Figure 6.

GABA-induced burst firing in TRN mediates long-latency inhibition in VB. VB thalamic neurons were recorded in the presence of blockers of excitatory neurotransmission, using a Cs-based internal solution. Cells were held at 0 mV. IPSCs were evoked with single stimuli, using stimulus electrodes placed in the TRN. A, B, Bath application of subsaturating concentrations of gabazine (0.2 μm) partially reduced short-latency IPSCs but completely eliminated long-latency IPSCs. A, Multiple trials are shown, recorded in control conditions and following wash-in of gabazine (0.2 μm). B, Time course of the IPSC integral (measured as the area underneath the current trace, normalized to baseline) for both short- (open circles) and long-latency responses (filled circles) during wash-in of gabazine (0.2 μm). The neuron is the same as in A. C, D, Bath application of WIN55,212 (WIN) (5 μm) reduced the amplitude of short-latency IPSCs but completely eliminated the long-latency IPSCs. C, Multiple trials are shown, recorded in control conditions and following bath application of WIN (5 μm). D, Time course of IPSC integral of short- (open circles) and long-latency responses (filled circles) during wash-in of WIN. The neuron is the same as in C. E, F, Pharmacological block of T-type Ca²⁺ channels by application of TTA-P2 (1 μm) eliminated the long-latency IPSC but did not influence short-latency IPSC. E, Multiple trials are shown, recorded in control conditions and following bath application of TTA-P2 (1 μm).

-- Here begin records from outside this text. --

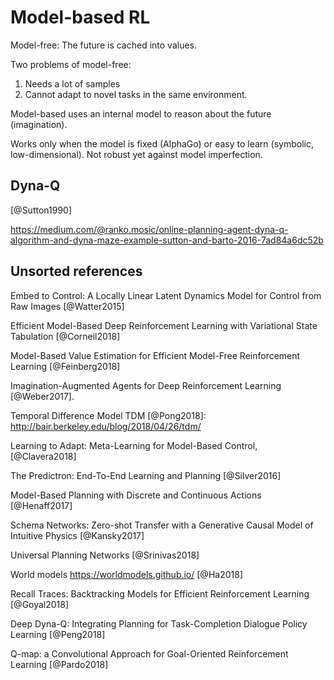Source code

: # Model-based RL

Model-free: The future is cached into values.

Two problems of model-free:

1. Needs a lot of samples
2. Cannot adapt to novel tasks in the same environment.

Model-based uses an internal model to reason about the future (imagination).

Works only when the model is fixed (AlphaGo) or easy to learn (symbolic, low-dimensional). Not robust yet against model imperfection.

## Dyna-Q

[@Sutton1990]

<https://medium.com/@ranko.mosic/online-planning-agent-dyna-q-algorithm-and-dyna-maze-example-sutton-and-barto-2016-7ad84a6dc52b>


## Unsorted references

Embed to Control: A Locally Linear Latent Dynamics Model for Control from Raw Images [@Watter2015]

Efficient Model-Based Deep Reinforcement Learning with Variational State Tabulation [@Corneil2018]

Model-Based Value Estimation for Efficient Model-Free Reinforcement Learning [@Feinberg2018]

Imagination-Augmented Agents for Deep Reinforcement Learning [@Weber2017].

Temporal Difference Model TDM [@Pong2018]: <http://bair.berkeley.edu/blog/2018/04/26/tdm/>

Learning to Adapt: Meta-Learning for Model-Based Control, [@Clavera2018]

The Predictron: End-To-End Learning and Planning [@Silver2016]

Model-Based Planning with Discrete and Continuous Actions [@Henaff2017]

Schema Networks: Zero-shot Transfer with a Generative Causal Model of Intuitive Physics [@Kansky2017]

Universal Planning Networks [@Srinivas2018]

World models <https://worldmodels.github.io/> [@Ha2018]

Recall Traces: Backtracking Models for Efficient Reinforcement Learning [@Goyal2018]

Deep Dyna-Q: Integrating Planning for Task-Completion Dialogue Policy Learning [@Peng2018]

Q-map: a Convolutional Approach for Goal-Oriented Reinforcement Learning [@Pardo2018]
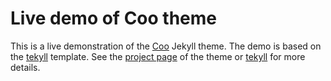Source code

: # Live demo of Coo theme

This is a live demonstration of the [Coo][coo] Jekyll theme.  The demo is based
on the [tekyll][tekyll] template.  See the [project page][coo] of the theme or
[tekyll][tekyll] for more details.

[coo]: https://github.com/quacksouls/jekyll-theme-coo
[tekyll]: https://github.com/quacksouls/tekyll
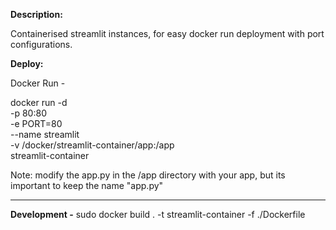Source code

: <b>Description:</b>

Containerised streamlit instances, for easy docker run deployment with port configurations. 

<b>Deploy:</b>


Docker Run - 

docker run -d \
   -p 80:80 \
   -e PORT=80 \
   --name streamlit \
   -v /docker/streamlit-container/app:/app \
   streamlit-container


Note: modify the app.py in the /app directory with your app, but its important to keep the name "app.py"

------

<b>Development -</b>
sudo docker build . -t streamlit-container -f ./Dockerfile
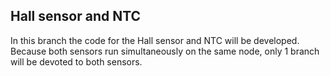 ## Hall sensor and NTC
In this branch the code for the Hall sensor and NTC will be developed. Because both sensors run simultaneously on the same node, only 1 branch will be devoted to both sensors.
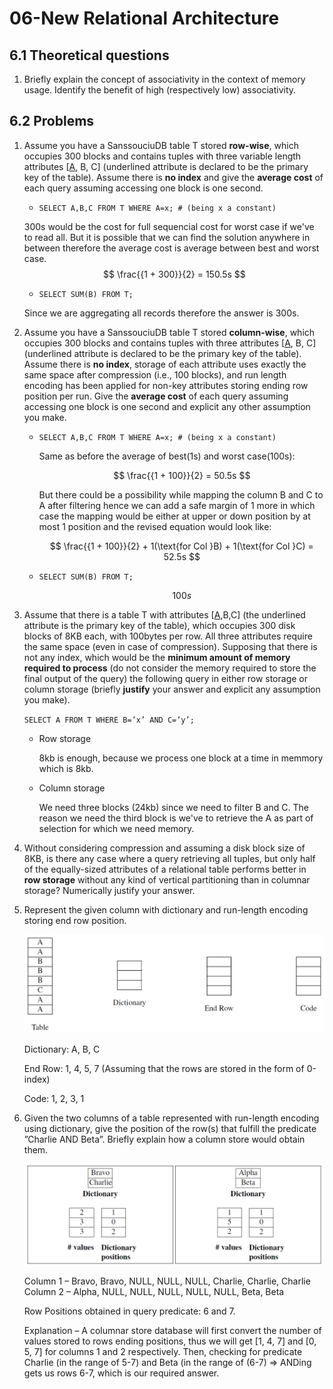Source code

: # 06-New Relational Architecture

## 6.1 Theoretical questions

1. Briefly explain the concept of associativity in the context of memory usage. Identify the benefit of high (respectively low) associativity.

## 6.2 Problems

1. Assume you have a SanssouciuDB table T stored **row-wise**, which occupies 300 blocks and contains tuples with three variable length attributes [<u>A</u>, B, C] (underlined attribute is declared to be the primary key of the table). Assume there is **no index** and give the **average cost** of each query assuming accessing one block is one second.
    - `SELECT A,B,C FROM T WHERE A=x; # (being x a constant)`

    300s would be the cost for full sequencial cost for worst case if we've to read all. But it is possible that we can find the solution anywhere in between therefore the average cost is average between best and worst case.
    $$
    \frac{{1 + 300}}{2} = 150.5s
    $$


    - `SELECT SUM(B) FROM T;`

    Since we are aggregating all records therefore the answer is 300s.

2. Assume you have a SanssouciuDB table T stored **column-wise**, which occupies 300 blocks and contains tuples with three attributes [<u>A</u>, B, C] (underlined attribute is declared to be the primary key of the table). Assume there is **no index**, storage of each attribute uses exactly the same space after compression (i.e., 100 blocks), and run length encoding has been applied for non-key attributes storing ending row position per run. Give the **average cost** of each query assuming accessing one block is one second and explicit any other assumption you make.
    - `SELECT A,B,C FROM T WHERE A=x; # (being x a constant)`

        Same as before the average of best(1s) and worst case(100s):

        $$
        \frac{{1 + 100}}{2} = 50.5s
        $$

        But there could be a possibility while mapping the column B and C to A after filtering hence we can add a safe margin of 1 more in which case the mapping would be either at upper or down position by at most 1 position and the revised equation would look like:

        $$
        \frac{{1 + 100}}{2} + 1(\text{for Col }B) + 1(\text{for Col }C) = 52.5s
        $$

    - `SELECT SUM(B) FROM T;`

        $$
        100s
        $$



3. Assume that there is a table T with attributes [<u>A</u>,B,C] (the underlined attribute is the primary key of the table), which occupies 300 disk blocks of 8KB each, with 100bytes per row. All three attributes require the same space (even in case of compression). Supposing that there is not any index, which would be the **minimum amount of memory required to process** (do not consider the memory required to store the final output of the query) the following query in either row storage or column storage (briefly **justify** your answer and explicit any assumption you make).


    
    `SELECT A FROM T WHERE B=’x’ AND C=’y’;`
    
    - Row storage

        8kb is enough, because we process one block at a time in memmory which is 8kb. 

    - Column storage

        We need three blocks (24kb) since we need to filter B and C. The reason we need the third block is we've to retrieve the A as part of selection for which we need memory.

4. Without considering compression and assuming a disk block size of 8KB, is there any case where a query retrieving all tuples, but only half of the equally-sized attributes of a relational table performs better in **row storage** without any kind of vertical partitioning than in columnar storage? Numerically justify your answer.



5. Represent the given column with dictionary and run-length encoding storing end row position.
    
    ![Untitled](06-New%20Relational%20Architecture/Untitled.png)

    Dictionary: A, B, C
    
    End Row: 1, 4, 5, 7 (Assuming that the rows are stored in the form of 0-index)
    
    Code: 1, 2, 3, 1

    
6. Given the two columns of a table represented with run-length encoding using dictionary, give the position of the row(s) that fulfill the predicate ”Charlie AND Beta”. Briefly explain how a column store would obtain them.
    
    ![Untitled](06-New%20Relational%20Architecture/Untitled%201.png)

    Column 1 – Bravo, Bravo, NULL, NULL, NULL, Charlie, Charlie, Charlie
    Column 2 – Alpha, NULL, NULL, NULL, NULL, NULL, Beta, Beta
    
    Row Positions obtained in query predicate: 6 and 7.
    
    Explanation – A columnar store database will first convert the number of values stored to rows ending positions, thus we will get [1, 4, 7] and [0, 5, 7] for columns 1 and 2 respectively. Then, checking for predicate Charlie (in the range of 5-7) and Beta (in the range of (6-7) => ANDing gets us rows 6-7, which is our required answer.

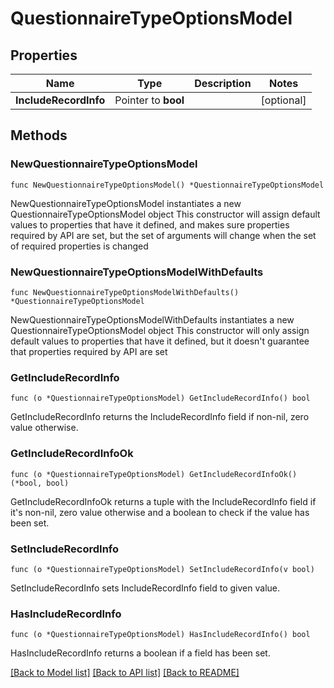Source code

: # QuestionnaireTypeOptionsModel

## Properties

Name | Type | Description | Notes
------------ | ------------- | ------------- | -------------
**IncludeRecordInfo** | Pointer to **bool** |  | [optional] 

## Methods

### NewQuestionnaireTypeOptionsModel

`func NewQuestionnaireTypeOptionsModel() *QuestionnaireTypeOptionsModel`

NewQuestionnaireTypeOptionsModel instantiates a new QuestionnaireTypeOptionsModel object
This constructor will assign default values to properties that have it defined,
and makes sure properties required by API are set, but the set of arguments
will change when the set of required properties is changed

### NewQuestionnaireTypeOptionsModelWithDefaults

`func NewQuestionnaireTypeOptionsModelWithDefaults() *QuestionnaireTypeOptionsModel`

NewQuestionnaireTypeOptionsModelWithDefaults instantiates a new QuestionnaireTypeOptionsModel object
This constructor will only assign default values to properties that have it defined,
but it doesn't guarantee that properties required by API are set

### GetIncludeRecordInfo

`func (o *QuestionnaireTypeOptionsModel) GetIncludeRecordInfo() bool`

GetIncludeRecordInfo returns the IncludeRecordInfo field if non-nil, zero value otherwise.

### GetIncludeRecordInfoOk

`func (o *QuestionnaireTypeOptionsModel) GetIncludeRecordInfoOk() (*bool, bool)`

GetIncludeRecordInfoOk returns a tuple with the IncludeRecordInfo field if it's non-nil, zero value otherwise
and a boolean to check if the value has been set.

### SetIncludeRecordInfo

`func (o *QuestionnaireTypeOptionsModel) SetIncludeRecordInfo(v bool)`

SetIncludeRecordInfo sets IncludeRecordInfo field to given value.

### HasIncludeRecordInfo

`func (o *QuestionnaireTypeOptionsModel) HasIncludeRecordInfo() bool`

HasIncludeRecordInfo returns a boolean if a field has been set.


[[Back to Model list]](../README.md#documentation-for-models) [[Back to API list]](../README.md#documentation-for-api-endpoints) [[Back to README]](../README.md)


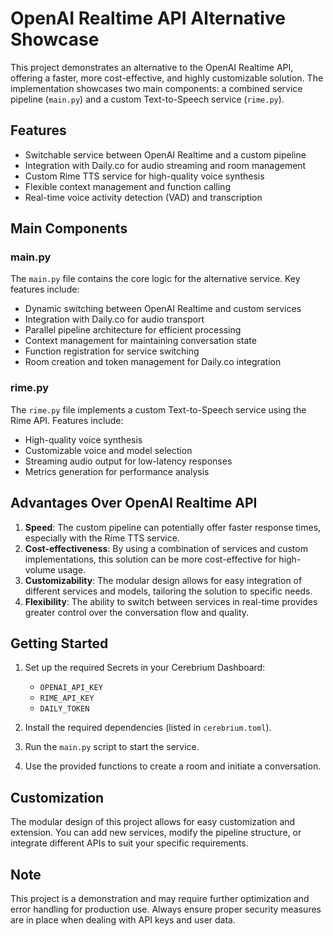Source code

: # OpenAI Realtime API Alternative Showcase

This project demonstrates an alternative to the OpenAI Realtime API, offering a faster, more cost-effective, and highly customizable solution. The implementation showcases two main components: a combined service pipeline (`main.py`) and a custom Text-to-Speech service (`rime.py`).

## Features

- Switchable service between OpenAI Realtime and a custom pipeline
- Integration with Daily.co for audio streaming and room management
- Custom Rime TTS service for high-quality voice synthesis
- Flexible context management and function calling
- Real-time voice activity detection (VAD) and transcription

## Main Components

### main.py

The `main.py` file contains the core logic for the alternative service. Key features include:

- Dynamic switching between OpenAI Realtime and custom services
- Integration with Daily.co for audio transport
- Parallel pipeline architecture for efficient processing
- Context management for maintaining conversation state
- Function registration for service switching
- Room creation and token management for Daily.co integration

### rime.py

The `rime.py` file implements a custom Text-to-Speech service using the Rime API. Features include:

- High-quality voice synthesis
- Customizable voice and model selection
- Streaming audio output for low-latency responses
- Metrics generation for performance analysis

## Advantages Over OpenAI Realtime API

1. **Speed**: The custom pipeline can potentially offer faster response times, especially with the Rime TTS service.
2. **Cost-effectiveness**: By using a combination of services and custom implementations, this solution can be more cost-effective for high-volume usage.
3. **Customizability**: The modular design allows for easy integration of different services and models, tailoring the solution to specific needs.
4. **Flexibility**: The ability to switch between services in real-time provides greater control over the conversation flow and quality.

## Getting Started

1. Set up the required Secrets in your Cerebrium Dashboard:
   - `OPENAI_API_KEY`
   - `RIME_API_KEY`
   - `DAILY_TOKEN`

2. Install the required dependencies (listed in `cerebrium.toml`).

3. Run the `main.py` script to start the service.

4. Use the provided functions to create a room and initiate a conversation.

## Customization

The modular design of this project allows for easy customization and extension. You can add new services, modify the pipeline structure, or integrate different APIs to suit your specific requirements.

## Note

This project is a demonstration and may require further optimization and error handling for production use. Always ensure proper security measures are in place when dealing with API keys and user data.
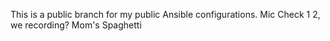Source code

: This is a public branch for my public Ansible configurations.
Mic Check 1 2, we recording?
Mom's Spaghetti
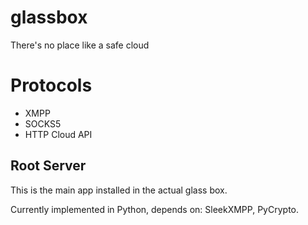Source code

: # glassbox
There's no place like a safe cloud

# Protocols
* XMPP
* SOCKS5
* HTTP Cloud API


## Root Server
This is the main app installed in the actual glass box.

Currently implemented in Python, depends on: SleekXMPP, PyCrypto.
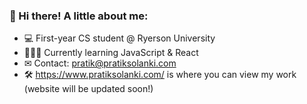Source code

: ### 👋 Hi there! A little about me:

- 💻 First-year CS student @ Ryerson University
- 👨🏽‍💻 Currently learning JavaScript & React
- ✉ Contact: pratik@pratiksolanki.com
- 🛠 https://www.pratiksolanki.com/ is where you can view my work (website will be updated soon!)

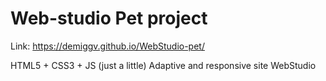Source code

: # Web-studio Pet project

Link:
https://demiggv.github.io/WebStudio-pet/

HTML5 + CSS3 + JS (just a little)
Adaptive and responsive site WebStudio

F, Time course of IPSC integral for short- (open circles) and long-latency responses (filled circles). The neuron is the same as in E. G, Summary plot quantifying the effect of gabazine (10 μm; n = 5), low concentrations of gabazine (0.2 μm, n = 5), the CB1 receptor agonist WIN (n = 5), and TTA-P2 (n = 5) on short- (open bars) and long-latency IPSCs (gray bars). Error bars indicate SEM. H, Schematic illustrating TRN neuronal circuit mediating short- and long-latency IPSCs in VB neurons. Lat., Latency.